Quand à Daech, les procédés sont différents, les images d’une horde de « sauvages » habillés à l’afghane avec des pick-up et une artillerie – en somme toute simple en comparaison à l’armada que possèdent des états comme avions radars, moyens de communications et espions – est capable de semer la peur. Les vidéos bien orchestrées (montées ou pas) de décapitations à la chaîne de prisonniers musulmans sans nom ou de différents occidentaux précieux, associés à d’autres vidéos de châtiments corporels finissent par ameuter toutes les foules contre ces barbares des temps modernes appelés bien évidemment « djihadistes » afin de décrédibiliser le Jihad à jamais et légitimer ainsi toutes les exactions cette fois-ci à leur encontre.

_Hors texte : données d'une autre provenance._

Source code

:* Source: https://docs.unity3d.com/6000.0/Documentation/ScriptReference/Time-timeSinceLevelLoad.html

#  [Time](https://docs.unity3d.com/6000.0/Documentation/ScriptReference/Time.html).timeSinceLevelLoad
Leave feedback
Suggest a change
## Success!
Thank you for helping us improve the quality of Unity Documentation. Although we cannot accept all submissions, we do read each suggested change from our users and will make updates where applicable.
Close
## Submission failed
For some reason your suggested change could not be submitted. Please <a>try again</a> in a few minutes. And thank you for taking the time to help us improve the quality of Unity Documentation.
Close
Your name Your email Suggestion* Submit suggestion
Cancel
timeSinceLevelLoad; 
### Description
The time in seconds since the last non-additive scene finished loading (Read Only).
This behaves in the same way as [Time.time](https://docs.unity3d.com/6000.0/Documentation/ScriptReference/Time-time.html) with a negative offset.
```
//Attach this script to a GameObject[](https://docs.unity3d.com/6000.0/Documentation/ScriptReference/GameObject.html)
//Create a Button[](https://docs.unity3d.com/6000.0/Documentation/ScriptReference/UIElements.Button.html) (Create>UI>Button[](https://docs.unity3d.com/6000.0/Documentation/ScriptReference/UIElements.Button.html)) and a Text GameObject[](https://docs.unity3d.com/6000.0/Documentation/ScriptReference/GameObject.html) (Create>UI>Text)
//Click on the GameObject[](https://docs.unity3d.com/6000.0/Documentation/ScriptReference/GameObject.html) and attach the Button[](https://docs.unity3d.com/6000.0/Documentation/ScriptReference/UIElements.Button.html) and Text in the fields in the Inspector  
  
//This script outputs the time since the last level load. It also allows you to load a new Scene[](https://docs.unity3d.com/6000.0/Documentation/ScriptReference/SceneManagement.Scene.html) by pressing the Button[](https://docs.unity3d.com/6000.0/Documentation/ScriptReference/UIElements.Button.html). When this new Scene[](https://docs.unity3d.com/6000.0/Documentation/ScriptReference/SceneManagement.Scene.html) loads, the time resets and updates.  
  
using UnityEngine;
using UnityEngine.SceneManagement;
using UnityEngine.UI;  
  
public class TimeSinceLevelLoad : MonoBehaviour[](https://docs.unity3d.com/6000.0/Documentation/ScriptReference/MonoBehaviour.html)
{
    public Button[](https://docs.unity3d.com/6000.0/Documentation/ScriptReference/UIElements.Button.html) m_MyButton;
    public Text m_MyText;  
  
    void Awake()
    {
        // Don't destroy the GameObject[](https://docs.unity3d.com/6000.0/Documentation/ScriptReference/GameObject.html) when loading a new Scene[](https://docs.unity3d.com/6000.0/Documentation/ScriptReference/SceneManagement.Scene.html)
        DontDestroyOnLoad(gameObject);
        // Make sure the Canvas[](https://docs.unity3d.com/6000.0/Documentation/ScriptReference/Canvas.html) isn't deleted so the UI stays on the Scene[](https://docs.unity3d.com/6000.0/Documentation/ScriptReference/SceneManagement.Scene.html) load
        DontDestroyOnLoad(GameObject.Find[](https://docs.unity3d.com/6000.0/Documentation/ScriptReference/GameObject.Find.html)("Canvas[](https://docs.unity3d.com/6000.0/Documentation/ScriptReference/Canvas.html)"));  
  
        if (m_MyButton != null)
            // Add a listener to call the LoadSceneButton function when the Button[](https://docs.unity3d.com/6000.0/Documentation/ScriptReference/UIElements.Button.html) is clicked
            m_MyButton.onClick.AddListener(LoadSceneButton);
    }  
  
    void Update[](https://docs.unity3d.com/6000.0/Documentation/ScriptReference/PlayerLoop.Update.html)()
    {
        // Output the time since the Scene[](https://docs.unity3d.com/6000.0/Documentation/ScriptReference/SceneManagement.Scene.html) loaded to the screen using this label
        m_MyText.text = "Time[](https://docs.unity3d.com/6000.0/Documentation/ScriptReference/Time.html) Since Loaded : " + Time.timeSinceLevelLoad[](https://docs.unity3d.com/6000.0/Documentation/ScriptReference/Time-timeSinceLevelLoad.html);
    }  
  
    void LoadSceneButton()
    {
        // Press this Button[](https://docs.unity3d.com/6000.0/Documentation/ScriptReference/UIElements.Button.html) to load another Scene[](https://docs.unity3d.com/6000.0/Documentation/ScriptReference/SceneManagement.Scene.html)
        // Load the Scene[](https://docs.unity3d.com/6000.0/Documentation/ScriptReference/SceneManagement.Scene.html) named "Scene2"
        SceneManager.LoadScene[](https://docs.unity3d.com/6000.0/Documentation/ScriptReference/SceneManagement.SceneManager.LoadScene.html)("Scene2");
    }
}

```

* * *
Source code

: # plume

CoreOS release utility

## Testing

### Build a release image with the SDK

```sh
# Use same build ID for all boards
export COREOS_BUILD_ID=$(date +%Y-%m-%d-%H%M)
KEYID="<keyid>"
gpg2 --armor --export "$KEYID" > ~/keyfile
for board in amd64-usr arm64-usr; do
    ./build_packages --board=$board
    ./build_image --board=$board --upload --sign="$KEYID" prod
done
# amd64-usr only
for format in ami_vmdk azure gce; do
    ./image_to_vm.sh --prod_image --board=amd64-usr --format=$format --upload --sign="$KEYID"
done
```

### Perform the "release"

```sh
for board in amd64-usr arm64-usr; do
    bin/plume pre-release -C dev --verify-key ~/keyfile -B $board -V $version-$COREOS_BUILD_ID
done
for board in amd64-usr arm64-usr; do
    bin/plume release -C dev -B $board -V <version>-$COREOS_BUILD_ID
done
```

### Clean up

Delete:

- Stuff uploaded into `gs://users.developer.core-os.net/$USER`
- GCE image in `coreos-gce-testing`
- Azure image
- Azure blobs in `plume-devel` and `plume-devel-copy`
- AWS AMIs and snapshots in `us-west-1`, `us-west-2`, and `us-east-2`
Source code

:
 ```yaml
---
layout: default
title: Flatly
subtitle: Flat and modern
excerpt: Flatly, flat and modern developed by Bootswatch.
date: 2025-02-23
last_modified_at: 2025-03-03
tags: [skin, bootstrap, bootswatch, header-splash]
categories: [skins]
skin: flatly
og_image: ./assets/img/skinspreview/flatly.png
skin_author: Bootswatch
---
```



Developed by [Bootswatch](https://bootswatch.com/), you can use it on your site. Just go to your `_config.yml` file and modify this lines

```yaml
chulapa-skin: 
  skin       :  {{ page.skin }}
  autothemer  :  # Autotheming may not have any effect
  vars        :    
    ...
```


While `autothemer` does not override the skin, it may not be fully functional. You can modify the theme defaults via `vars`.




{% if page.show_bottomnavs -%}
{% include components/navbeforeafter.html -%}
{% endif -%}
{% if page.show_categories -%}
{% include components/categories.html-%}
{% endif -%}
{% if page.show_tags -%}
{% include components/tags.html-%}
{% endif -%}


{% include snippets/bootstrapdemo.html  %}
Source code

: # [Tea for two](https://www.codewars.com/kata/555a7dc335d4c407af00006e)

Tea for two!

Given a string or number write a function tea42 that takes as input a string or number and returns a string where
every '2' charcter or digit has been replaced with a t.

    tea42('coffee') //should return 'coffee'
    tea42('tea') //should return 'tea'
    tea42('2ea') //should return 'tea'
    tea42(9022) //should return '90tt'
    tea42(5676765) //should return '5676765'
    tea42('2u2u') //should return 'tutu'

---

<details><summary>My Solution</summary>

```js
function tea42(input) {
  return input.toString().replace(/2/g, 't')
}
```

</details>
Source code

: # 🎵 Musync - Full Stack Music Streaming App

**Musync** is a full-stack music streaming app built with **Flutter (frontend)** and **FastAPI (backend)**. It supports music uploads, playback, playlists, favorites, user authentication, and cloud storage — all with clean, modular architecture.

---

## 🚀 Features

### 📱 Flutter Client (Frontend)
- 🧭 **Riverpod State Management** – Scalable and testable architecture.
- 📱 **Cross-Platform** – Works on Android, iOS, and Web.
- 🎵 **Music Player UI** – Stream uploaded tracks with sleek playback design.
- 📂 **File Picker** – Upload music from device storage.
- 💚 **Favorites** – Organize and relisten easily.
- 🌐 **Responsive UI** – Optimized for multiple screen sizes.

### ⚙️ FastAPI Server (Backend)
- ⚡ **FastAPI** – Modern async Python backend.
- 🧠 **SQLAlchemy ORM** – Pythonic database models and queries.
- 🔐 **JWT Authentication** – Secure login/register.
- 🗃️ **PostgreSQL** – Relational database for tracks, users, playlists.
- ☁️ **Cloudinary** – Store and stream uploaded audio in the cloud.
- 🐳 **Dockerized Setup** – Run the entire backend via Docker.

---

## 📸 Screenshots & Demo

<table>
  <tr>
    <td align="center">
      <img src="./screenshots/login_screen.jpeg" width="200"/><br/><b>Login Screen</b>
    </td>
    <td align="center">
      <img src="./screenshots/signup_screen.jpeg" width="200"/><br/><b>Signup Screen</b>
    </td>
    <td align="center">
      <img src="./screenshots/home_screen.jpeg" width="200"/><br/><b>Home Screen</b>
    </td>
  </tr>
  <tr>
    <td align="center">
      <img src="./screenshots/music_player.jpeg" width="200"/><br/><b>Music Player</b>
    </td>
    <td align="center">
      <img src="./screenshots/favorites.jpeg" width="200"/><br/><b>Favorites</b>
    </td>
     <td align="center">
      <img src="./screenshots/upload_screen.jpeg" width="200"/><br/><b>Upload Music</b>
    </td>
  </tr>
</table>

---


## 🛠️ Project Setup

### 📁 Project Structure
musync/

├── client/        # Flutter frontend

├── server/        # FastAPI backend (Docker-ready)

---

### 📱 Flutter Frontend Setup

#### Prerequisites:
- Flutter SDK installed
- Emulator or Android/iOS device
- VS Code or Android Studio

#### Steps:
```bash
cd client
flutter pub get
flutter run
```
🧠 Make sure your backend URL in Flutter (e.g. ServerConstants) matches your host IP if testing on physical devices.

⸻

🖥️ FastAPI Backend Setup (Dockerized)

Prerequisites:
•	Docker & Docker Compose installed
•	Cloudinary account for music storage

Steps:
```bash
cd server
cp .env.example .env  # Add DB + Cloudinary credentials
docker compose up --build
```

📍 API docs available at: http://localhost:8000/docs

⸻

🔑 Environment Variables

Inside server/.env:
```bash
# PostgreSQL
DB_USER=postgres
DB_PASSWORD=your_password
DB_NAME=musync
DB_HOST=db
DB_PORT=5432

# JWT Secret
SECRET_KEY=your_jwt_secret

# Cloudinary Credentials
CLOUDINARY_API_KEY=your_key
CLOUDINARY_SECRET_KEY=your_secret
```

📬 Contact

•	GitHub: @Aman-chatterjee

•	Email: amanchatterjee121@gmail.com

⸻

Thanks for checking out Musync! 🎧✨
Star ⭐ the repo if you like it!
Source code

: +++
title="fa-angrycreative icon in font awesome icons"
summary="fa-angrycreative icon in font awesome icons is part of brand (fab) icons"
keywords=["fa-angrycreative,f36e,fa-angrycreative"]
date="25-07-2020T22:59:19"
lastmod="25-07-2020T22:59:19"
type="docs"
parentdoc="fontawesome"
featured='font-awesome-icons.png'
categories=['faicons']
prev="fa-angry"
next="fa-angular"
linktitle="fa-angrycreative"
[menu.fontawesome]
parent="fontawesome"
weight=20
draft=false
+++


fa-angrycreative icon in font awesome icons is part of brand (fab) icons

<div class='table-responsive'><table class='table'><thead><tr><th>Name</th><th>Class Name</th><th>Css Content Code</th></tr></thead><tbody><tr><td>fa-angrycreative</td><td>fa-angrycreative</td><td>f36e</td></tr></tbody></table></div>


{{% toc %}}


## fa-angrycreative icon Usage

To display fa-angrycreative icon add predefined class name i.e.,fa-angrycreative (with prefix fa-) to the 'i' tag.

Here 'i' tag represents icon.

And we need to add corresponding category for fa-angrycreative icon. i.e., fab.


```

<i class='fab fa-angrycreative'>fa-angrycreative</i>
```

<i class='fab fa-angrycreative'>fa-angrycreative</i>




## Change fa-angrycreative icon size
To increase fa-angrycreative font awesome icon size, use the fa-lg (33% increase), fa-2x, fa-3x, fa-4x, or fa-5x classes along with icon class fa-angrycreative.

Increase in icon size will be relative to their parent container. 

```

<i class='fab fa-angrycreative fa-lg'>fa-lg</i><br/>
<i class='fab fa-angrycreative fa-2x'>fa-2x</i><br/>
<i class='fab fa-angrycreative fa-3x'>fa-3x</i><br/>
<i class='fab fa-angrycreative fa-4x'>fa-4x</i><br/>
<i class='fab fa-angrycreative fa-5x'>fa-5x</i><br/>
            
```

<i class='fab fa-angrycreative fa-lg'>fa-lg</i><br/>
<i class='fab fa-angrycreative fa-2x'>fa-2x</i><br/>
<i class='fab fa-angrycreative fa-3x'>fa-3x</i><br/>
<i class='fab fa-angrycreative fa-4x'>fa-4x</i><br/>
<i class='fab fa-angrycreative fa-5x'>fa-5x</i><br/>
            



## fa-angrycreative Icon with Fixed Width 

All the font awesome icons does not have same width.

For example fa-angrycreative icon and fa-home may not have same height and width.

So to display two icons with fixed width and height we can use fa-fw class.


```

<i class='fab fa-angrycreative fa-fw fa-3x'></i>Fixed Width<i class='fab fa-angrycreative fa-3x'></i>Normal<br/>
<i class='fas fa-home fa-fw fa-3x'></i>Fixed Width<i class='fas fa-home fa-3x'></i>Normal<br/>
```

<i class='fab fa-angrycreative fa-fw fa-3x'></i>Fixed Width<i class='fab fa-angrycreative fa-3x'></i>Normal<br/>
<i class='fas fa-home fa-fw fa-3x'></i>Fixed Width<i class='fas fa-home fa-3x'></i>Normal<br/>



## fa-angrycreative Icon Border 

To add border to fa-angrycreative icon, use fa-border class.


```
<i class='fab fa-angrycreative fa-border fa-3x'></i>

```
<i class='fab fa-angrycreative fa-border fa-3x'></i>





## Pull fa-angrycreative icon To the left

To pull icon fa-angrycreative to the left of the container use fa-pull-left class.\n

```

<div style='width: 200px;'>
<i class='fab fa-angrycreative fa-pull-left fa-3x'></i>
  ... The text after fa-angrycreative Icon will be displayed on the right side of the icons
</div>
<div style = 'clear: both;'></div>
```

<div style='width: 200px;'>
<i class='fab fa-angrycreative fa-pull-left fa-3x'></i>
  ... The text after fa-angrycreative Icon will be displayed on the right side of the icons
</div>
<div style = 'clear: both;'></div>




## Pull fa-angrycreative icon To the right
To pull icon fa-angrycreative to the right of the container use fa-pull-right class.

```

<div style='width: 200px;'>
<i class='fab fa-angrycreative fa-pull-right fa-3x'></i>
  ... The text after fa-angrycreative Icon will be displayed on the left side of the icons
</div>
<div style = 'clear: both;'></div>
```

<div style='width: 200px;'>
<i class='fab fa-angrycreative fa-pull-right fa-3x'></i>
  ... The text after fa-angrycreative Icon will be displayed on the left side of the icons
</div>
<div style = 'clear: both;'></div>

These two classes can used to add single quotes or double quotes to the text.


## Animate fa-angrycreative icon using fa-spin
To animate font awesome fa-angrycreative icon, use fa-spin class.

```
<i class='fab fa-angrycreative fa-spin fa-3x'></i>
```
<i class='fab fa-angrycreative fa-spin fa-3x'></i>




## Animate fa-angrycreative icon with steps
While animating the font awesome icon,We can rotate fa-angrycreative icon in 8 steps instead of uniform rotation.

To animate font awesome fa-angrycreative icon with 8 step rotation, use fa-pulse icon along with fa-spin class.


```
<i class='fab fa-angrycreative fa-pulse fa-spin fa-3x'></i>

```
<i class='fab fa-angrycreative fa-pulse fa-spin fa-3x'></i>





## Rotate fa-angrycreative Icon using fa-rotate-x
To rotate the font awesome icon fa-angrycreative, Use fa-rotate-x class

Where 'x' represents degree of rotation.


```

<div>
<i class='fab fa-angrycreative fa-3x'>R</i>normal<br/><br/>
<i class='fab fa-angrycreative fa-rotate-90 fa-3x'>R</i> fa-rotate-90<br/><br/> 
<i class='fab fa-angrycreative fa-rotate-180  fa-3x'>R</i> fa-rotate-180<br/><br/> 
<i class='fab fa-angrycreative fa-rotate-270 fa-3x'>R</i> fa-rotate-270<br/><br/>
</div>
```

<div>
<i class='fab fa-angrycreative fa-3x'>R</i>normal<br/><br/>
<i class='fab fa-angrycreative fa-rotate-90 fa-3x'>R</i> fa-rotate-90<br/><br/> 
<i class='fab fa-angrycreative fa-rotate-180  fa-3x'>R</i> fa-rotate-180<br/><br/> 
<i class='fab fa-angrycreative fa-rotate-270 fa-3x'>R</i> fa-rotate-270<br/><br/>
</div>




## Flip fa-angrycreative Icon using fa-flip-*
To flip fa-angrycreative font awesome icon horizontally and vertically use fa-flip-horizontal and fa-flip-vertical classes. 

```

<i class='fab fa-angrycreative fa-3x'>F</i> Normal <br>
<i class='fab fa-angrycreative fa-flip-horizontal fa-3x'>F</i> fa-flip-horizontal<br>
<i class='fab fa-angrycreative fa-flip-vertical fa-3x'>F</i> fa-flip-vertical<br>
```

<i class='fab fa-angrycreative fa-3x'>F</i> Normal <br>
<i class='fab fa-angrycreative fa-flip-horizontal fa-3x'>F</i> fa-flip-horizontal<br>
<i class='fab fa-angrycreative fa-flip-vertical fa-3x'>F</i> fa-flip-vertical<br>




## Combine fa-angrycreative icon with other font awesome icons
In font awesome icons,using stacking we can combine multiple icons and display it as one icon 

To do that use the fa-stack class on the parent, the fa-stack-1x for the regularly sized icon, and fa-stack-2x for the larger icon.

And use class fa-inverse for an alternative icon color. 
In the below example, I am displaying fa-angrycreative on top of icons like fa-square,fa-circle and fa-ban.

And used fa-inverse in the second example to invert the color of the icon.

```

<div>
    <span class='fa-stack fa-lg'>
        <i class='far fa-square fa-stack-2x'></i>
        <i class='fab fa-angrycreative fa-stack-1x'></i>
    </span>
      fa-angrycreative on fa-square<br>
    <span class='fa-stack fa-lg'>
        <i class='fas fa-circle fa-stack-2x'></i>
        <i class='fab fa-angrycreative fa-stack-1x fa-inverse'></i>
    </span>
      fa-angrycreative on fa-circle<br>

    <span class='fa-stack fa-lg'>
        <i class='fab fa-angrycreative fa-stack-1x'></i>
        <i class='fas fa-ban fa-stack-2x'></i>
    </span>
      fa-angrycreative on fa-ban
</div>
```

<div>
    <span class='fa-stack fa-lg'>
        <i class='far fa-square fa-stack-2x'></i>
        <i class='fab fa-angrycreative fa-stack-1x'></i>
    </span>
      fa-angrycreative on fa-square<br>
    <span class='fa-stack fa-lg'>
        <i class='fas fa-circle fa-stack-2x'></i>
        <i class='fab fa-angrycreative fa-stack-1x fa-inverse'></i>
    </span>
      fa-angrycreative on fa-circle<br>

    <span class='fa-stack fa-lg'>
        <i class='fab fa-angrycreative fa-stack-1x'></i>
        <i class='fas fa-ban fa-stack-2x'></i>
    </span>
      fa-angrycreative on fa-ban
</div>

Ne faut-il pas sauver l’humanité libre et démocratique ? « Ils ne nous aiment pas parce que nous les attaquons, mais pour ce que nous sommes », n’hésitent pas à nous asséner les marchands de la peur, des drames … et des armes. Mais qui sont ces barbares ? Ce sont les produits des injustices qui ont poussé de jeunes musulmans à la radicalisation caressant le rêve d’un califat islamique juste et équitable. Pour cela un terrain devrait être préparé. Tout d’abord, il y a eu l’invasion de l’Iraq, sa déstabilisation et les exactions en règle vis-à-vis des sunnites du régime chiite soutenu par les américains. Vint ensuite un « printemps arabe » sanguinaire en Syrie. Finalement, un flot d’argent, beaucoup d’argent pour s’équiper et exister. La réussite d’une entreprise se trouve dans les conditions de sa création.
Daech avec une direction suspecte fait miroiter à des combattants aigris et pressés qu’ils pourraient vivre dans une ambiance musulmane improbable dans les temps modernes. De fait, ils peuvent donner l’alibi à la division des pays arabes prédite par Lewis d’une part et nuisent à l’Islam d’autre part poussant ainsi inconsciemment un grand nombre de musulmans vers le rejet de la religion afin de se démarquer de leur propre chef ou sous la pression d’une religion de destruction et de haine. Sans parler de l’image surannée offerte aux non musulmans. Les chrétiens n’ont-ils pas quitté leur religion suite à l’inquisition et ses excès ?
Avec ce tour de passe-passe, le combat est perdu pour des combattants candides et instrumentalisés de Daech, et doublement gagné pour les architectes du chaos organisé.